- RECORDS SHOWN
********

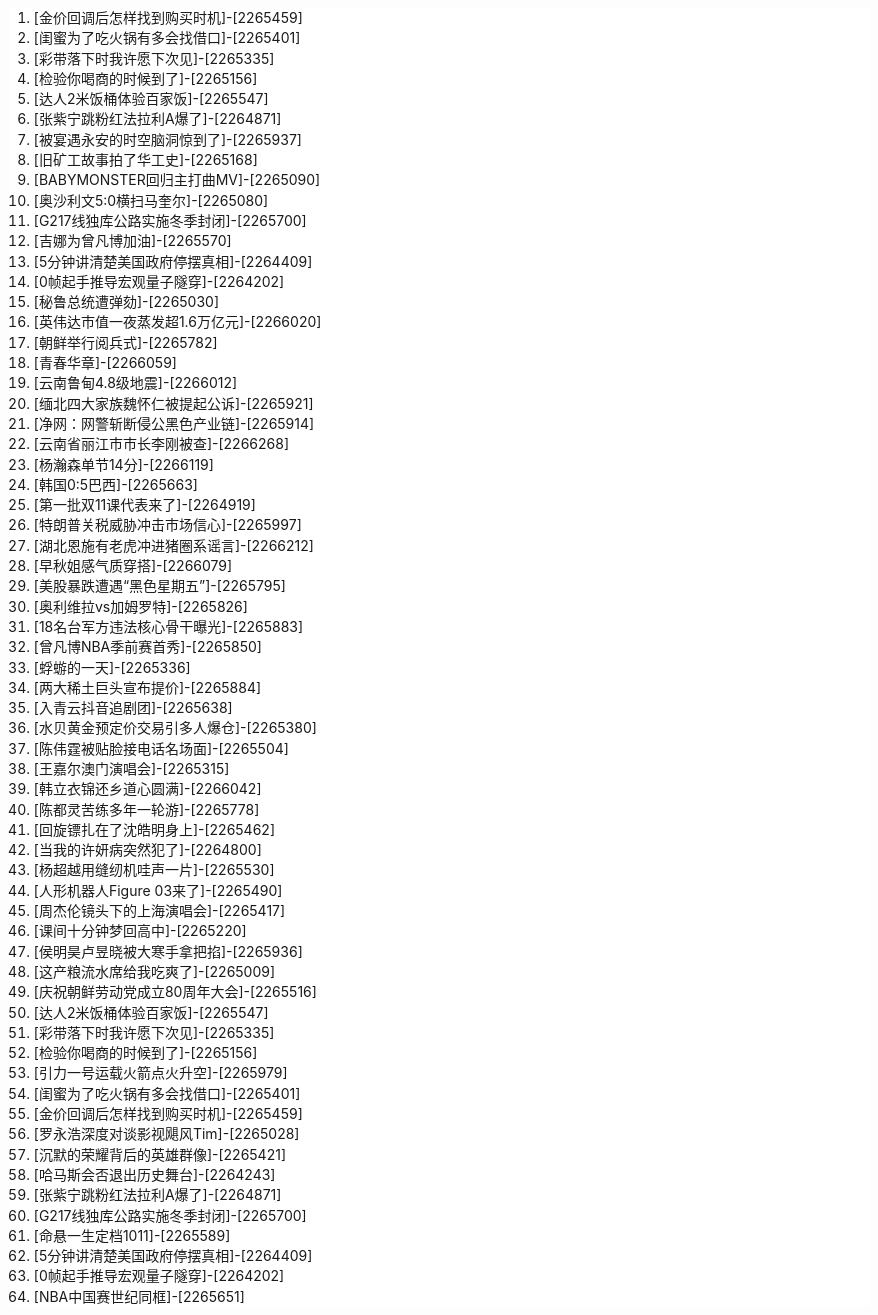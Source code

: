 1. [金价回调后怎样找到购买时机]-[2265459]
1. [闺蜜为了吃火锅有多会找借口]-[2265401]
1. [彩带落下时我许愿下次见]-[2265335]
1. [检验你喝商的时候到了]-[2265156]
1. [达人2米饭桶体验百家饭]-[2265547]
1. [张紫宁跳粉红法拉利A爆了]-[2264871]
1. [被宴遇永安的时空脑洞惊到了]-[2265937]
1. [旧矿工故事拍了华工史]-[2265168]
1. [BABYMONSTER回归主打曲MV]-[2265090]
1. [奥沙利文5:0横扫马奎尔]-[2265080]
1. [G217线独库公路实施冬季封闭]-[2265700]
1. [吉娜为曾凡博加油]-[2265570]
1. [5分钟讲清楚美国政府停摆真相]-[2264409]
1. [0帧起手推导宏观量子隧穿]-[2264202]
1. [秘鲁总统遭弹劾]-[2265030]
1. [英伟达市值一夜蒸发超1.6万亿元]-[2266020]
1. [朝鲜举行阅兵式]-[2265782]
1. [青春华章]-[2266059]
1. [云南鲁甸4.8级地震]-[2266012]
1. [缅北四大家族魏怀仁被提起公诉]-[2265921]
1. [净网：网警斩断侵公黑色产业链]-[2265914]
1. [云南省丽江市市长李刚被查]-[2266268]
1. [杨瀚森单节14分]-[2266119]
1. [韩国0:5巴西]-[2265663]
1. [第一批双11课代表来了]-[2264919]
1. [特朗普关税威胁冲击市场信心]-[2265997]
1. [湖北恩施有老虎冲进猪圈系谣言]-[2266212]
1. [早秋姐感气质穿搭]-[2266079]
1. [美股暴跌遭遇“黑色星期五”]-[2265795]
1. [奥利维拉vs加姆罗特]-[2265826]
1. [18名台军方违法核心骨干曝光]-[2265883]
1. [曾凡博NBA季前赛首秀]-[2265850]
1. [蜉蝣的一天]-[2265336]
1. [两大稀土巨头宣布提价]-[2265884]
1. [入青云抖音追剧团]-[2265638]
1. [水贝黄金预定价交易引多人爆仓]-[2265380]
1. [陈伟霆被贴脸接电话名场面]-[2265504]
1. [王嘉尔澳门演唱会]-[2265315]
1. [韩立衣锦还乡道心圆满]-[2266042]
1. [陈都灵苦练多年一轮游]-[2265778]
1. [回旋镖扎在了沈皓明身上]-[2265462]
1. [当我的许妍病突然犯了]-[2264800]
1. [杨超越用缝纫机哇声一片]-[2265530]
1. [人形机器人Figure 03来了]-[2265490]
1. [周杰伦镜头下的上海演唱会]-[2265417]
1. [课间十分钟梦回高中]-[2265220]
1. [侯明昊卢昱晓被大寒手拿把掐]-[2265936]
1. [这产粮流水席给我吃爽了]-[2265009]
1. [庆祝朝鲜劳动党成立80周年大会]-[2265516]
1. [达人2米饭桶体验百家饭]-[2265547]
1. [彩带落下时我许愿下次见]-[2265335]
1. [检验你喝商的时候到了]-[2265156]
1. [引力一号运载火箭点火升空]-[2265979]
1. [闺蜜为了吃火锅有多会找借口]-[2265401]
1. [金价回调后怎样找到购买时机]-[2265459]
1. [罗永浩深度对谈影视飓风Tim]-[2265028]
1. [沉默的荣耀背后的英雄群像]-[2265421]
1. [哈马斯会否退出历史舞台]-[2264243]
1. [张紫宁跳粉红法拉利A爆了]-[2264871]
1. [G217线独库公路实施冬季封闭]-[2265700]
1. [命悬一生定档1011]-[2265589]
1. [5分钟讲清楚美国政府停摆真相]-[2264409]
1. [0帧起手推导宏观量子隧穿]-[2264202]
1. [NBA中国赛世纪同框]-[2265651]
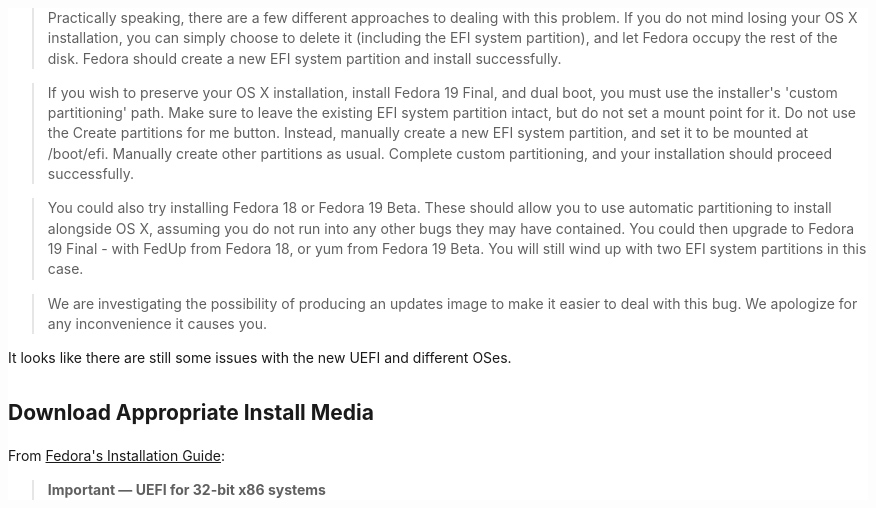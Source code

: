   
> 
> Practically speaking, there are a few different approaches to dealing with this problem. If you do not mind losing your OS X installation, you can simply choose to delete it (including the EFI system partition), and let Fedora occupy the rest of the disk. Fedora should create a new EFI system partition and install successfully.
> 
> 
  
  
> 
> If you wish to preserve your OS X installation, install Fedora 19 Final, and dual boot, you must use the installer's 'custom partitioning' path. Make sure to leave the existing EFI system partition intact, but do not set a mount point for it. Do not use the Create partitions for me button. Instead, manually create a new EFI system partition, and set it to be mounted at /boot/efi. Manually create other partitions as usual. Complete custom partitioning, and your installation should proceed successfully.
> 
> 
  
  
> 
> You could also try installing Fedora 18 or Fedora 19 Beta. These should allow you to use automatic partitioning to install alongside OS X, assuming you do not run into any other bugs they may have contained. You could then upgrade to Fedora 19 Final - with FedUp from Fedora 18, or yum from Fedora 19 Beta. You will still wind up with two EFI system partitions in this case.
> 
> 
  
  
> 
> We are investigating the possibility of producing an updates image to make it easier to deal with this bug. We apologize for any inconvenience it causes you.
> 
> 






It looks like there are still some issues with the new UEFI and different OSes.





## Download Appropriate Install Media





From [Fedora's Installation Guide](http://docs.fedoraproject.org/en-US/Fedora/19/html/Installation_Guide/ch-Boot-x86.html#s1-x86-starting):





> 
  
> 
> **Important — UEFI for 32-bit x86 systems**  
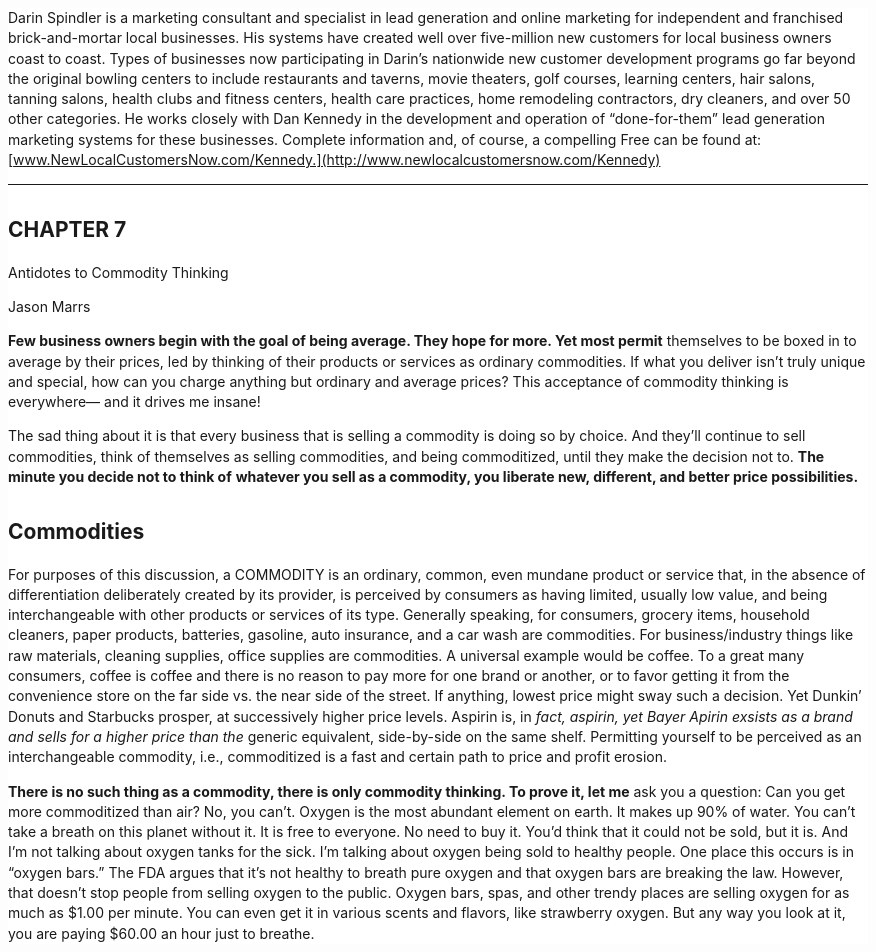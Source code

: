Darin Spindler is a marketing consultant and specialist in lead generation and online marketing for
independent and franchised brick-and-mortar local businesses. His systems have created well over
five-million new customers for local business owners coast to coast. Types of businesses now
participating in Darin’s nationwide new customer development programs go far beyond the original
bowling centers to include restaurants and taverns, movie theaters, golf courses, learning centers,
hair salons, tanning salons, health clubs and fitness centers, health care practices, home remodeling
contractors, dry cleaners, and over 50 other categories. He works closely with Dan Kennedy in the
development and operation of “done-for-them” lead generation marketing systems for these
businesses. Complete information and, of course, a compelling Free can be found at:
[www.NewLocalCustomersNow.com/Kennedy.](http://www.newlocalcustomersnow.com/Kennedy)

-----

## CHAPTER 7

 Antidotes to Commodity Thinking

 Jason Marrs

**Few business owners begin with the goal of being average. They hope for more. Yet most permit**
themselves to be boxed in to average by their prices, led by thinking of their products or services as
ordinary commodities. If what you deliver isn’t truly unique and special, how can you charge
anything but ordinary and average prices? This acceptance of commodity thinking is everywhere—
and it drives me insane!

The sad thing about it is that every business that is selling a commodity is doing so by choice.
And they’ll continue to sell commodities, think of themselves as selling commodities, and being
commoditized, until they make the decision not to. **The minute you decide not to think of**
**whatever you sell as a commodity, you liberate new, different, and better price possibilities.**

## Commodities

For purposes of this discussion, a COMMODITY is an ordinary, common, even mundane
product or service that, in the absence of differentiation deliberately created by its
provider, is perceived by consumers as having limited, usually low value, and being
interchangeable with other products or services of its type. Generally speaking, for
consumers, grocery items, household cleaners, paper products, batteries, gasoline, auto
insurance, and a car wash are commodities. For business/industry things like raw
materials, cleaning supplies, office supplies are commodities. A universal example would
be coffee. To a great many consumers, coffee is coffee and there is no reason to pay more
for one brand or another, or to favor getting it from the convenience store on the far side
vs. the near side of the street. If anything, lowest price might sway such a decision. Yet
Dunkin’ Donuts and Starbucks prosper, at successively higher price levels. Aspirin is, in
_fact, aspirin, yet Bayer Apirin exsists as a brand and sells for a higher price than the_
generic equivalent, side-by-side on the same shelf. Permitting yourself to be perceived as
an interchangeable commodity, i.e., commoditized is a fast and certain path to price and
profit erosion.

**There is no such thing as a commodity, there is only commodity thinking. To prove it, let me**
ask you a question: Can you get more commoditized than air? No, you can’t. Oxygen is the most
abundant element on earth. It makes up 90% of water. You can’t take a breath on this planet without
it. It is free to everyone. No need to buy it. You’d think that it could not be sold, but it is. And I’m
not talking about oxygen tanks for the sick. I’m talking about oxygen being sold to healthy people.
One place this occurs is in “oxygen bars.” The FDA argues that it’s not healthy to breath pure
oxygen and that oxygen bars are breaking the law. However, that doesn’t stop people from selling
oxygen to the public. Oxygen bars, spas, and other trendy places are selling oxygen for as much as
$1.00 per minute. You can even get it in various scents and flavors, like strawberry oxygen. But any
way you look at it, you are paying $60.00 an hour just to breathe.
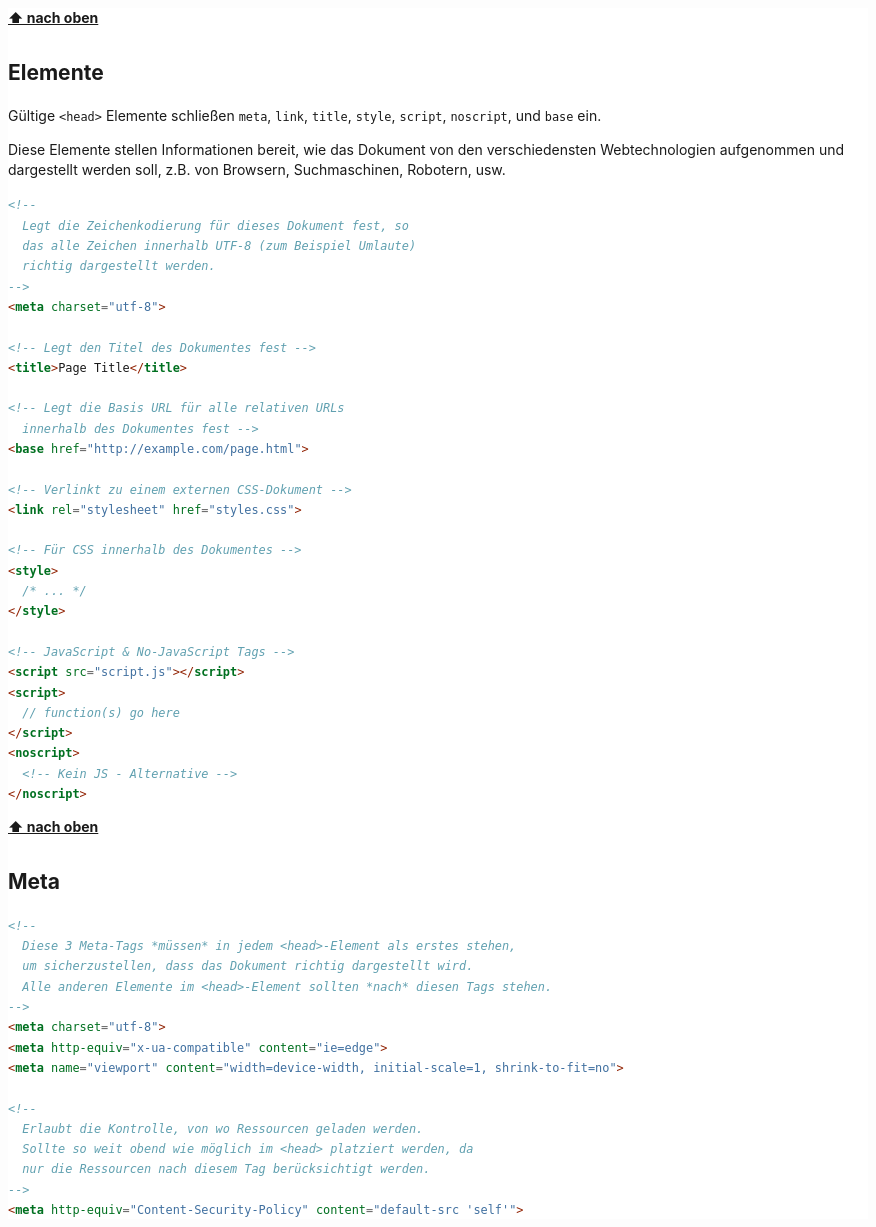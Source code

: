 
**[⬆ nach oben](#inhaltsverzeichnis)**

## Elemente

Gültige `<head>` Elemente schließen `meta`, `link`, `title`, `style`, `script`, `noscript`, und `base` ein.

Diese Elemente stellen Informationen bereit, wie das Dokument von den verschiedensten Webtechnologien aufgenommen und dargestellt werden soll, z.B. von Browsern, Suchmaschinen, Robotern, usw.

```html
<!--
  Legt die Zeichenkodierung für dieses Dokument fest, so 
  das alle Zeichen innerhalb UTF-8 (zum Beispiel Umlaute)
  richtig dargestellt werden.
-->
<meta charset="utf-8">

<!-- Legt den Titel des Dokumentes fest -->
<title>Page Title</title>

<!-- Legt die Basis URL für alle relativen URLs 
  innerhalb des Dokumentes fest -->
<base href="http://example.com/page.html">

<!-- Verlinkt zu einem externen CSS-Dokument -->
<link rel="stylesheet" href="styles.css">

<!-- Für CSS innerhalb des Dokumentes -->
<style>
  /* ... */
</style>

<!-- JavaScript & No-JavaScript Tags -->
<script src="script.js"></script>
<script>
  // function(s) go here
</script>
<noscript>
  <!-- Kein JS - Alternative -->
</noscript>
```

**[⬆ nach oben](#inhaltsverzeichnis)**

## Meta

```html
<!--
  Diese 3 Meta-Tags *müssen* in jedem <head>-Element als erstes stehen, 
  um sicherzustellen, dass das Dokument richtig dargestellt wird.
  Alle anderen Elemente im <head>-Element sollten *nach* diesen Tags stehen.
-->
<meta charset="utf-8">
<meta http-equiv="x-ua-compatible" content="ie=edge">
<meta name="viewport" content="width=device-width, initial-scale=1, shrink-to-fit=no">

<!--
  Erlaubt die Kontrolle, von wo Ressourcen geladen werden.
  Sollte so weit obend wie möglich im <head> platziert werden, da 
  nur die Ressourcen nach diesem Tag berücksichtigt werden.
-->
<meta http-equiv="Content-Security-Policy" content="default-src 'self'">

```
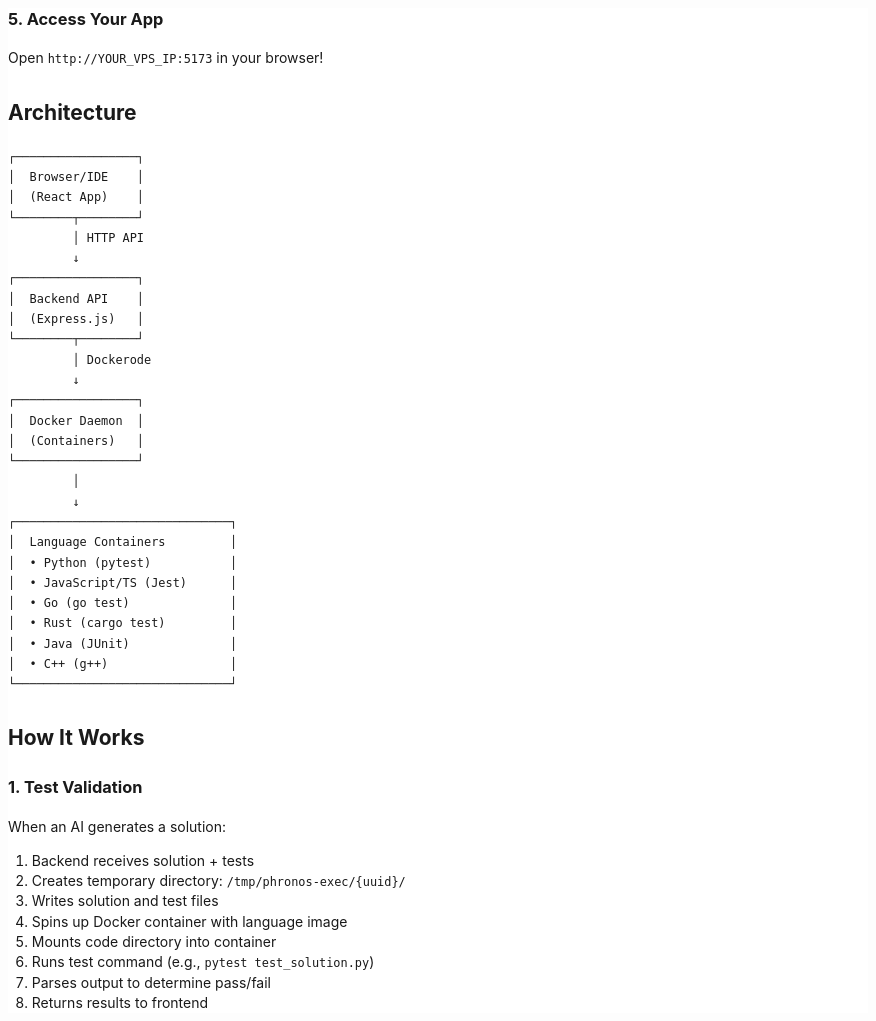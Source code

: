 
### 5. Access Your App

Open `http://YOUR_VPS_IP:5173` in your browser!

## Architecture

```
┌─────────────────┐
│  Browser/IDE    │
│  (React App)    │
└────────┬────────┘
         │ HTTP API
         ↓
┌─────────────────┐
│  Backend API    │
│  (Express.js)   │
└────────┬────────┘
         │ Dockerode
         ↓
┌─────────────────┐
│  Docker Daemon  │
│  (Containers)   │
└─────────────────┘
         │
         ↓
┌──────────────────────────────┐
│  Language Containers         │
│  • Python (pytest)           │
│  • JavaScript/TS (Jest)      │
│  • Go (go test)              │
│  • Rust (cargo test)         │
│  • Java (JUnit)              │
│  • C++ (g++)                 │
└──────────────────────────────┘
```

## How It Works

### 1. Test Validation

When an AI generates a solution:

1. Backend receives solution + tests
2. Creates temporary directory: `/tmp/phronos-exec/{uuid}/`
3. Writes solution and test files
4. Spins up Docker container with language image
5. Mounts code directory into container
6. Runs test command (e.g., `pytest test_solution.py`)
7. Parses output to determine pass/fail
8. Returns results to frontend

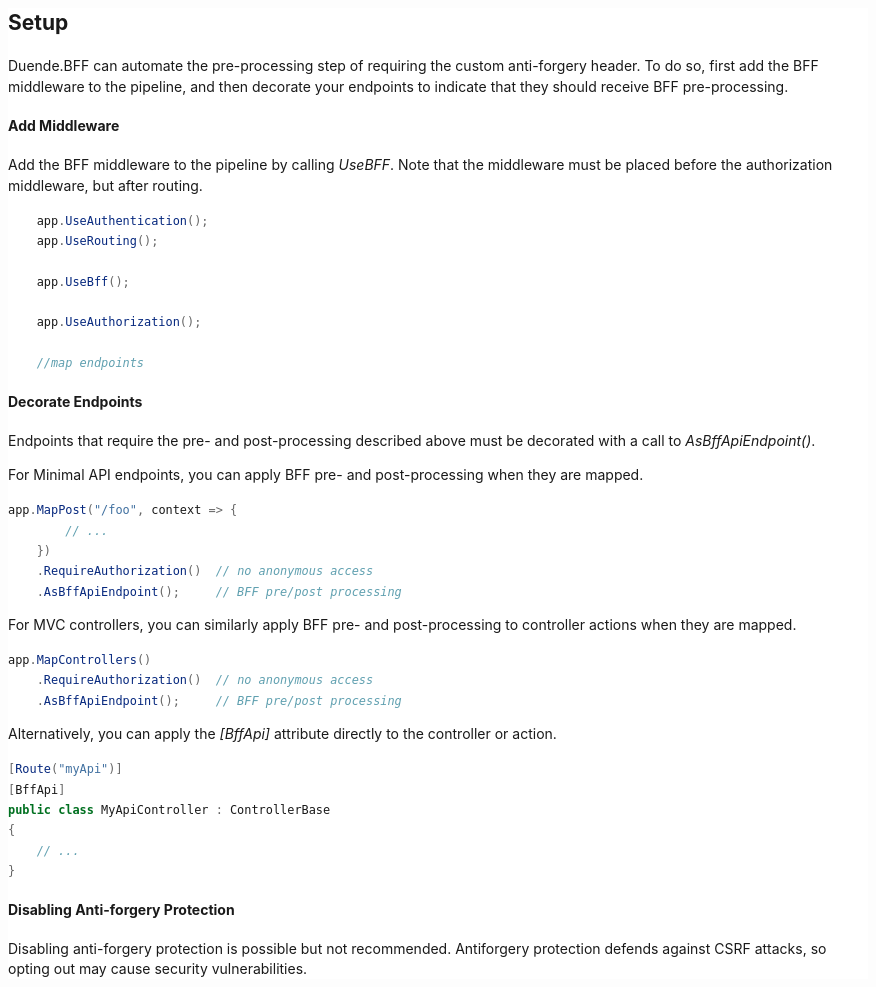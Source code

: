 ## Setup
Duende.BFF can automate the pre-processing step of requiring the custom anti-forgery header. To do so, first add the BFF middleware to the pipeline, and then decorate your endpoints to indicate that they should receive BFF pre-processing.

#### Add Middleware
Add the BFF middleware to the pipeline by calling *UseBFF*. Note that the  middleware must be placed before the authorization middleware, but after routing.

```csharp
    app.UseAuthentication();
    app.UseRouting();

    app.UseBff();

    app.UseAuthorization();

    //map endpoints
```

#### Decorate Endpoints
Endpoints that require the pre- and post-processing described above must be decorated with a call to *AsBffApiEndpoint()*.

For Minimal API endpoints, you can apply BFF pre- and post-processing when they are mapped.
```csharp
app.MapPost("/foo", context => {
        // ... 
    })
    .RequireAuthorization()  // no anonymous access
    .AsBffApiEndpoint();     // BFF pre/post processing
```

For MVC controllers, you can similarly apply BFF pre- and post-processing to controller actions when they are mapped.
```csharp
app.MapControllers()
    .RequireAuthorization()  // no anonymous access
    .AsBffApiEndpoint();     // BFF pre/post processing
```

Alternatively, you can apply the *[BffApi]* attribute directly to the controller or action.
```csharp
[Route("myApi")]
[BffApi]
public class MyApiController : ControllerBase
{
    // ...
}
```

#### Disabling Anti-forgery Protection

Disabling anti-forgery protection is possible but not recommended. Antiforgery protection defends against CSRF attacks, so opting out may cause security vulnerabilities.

********

- EXERCISE REQUIREMENTS
Throughout the records above, find the lines in which the word "have" appears and return them.

- TASK RESPONSE
> You could also try installing Fedora 18 or Fedora 19 Beta. These should allow you to use automatic partitioning to install alongside OS X, assuming you do not run into any other bugs they may have contained. You could then upgrade to Fedora 19 Final - with FedUp from Fedora 18, or yum from Fedora 19 Beta. You will still wind up with two EFI system partitions in this case.
independent and franchised brick-and-mortar local businesses. His systems have created well over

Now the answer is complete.